— Task to carry out —
Return copies of the lines below that mention "tasks".

Start of Record excerpts

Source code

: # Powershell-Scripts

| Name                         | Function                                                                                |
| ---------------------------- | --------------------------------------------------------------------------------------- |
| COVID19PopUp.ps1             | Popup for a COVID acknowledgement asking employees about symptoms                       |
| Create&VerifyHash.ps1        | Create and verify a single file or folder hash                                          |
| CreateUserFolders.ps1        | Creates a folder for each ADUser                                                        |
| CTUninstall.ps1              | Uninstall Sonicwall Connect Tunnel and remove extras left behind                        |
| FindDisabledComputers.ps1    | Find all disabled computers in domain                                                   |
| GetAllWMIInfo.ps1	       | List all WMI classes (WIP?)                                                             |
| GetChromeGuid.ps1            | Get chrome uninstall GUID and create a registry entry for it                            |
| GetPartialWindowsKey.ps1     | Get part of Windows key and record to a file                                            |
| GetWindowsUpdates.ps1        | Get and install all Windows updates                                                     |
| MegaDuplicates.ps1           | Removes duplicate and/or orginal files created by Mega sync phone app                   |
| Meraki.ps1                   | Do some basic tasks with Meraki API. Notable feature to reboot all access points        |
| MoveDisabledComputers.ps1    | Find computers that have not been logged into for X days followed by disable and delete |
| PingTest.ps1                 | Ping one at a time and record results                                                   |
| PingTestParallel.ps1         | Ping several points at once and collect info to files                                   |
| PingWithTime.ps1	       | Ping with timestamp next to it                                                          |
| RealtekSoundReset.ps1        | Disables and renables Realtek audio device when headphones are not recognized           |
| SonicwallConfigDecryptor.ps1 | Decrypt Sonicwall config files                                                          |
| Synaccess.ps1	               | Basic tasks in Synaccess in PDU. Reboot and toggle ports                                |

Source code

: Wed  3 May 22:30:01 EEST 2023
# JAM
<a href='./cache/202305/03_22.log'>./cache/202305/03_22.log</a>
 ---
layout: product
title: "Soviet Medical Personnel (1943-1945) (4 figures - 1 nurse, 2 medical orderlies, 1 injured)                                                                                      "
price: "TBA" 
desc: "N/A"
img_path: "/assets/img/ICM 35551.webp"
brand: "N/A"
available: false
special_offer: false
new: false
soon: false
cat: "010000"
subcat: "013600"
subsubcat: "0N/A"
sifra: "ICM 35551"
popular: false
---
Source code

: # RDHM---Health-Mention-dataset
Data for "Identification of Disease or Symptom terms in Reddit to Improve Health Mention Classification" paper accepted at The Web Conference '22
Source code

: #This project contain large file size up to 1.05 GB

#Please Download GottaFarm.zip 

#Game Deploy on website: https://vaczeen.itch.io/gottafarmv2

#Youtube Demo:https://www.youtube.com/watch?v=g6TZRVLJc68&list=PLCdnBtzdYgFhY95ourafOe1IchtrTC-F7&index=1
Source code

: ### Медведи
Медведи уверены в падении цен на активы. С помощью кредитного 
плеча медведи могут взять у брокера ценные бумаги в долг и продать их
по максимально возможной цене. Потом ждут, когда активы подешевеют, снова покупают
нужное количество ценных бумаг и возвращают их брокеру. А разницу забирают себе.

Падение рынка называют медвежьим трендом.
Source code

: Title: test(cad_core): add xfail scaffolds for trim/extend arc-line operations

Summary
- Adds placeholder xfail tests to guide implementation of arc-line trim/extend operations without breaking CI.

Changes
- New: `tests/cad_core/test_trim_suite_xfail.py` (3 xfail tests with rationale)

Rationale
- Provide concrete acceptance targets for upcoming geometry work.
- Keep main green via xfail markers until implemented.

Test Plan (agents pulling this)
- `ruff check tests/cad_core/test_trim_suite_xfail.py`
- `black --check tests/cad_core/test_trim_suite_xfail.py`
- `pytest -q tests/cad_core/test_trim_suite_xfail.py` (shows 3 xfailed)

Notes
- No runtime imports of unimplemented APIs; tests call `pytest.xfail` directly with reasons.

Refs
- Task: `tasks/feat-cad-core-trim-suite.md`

End of Record excerpts
Start of Record excerpts

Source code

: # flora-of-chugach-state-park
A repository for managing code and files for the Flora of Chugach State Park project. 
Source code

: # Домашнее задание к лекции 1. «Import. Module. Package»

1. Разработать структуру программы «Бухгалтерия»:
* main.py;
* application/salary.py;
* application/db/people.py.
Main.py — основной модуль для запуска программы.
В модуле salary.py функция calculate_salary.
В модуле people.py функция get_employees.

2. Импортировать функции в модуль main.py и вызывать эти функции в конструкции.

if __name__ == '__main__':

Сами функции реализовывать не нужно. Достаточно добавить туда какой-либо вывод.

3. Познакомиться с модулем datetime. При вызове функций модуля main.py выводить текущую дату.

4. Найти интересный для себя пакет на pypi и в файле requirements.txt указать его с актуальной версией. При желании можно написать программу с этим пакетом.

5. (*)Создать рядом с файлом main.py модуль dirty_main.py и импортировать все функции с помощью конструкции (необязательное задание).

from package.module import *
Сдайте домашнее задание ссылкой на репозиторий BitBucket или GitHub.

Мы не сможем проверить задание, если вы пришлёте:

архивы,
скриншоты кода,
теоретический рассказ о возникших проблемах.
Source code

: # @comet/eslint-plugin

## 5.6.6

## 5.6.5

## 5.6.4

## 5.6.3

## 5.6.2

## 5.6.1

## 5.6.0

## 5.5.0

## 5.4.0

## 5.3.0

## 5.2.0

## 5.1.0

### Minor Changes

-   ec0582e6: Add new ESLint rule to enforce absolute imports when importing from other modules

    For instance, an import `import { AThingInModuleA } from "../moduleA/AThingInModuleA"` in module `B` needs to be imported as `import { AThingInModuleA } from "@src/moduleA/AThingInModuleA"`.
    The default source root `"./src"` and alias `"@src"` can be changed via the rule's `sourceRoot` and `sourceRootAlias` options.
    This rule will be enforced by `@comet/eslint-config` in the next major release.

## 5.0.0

End of Record excerpts

— Your solution —
| Meraki.ps1                   | Do some basic tasks with Meraki API. Notable feature to reboot all access points        |
| Synaccess.ps1	               | Basic tasks in Synaccess in PDU. Reboot and toggle ports                                |
- Task: `tasks/feat-cad-core-trim-suite.md`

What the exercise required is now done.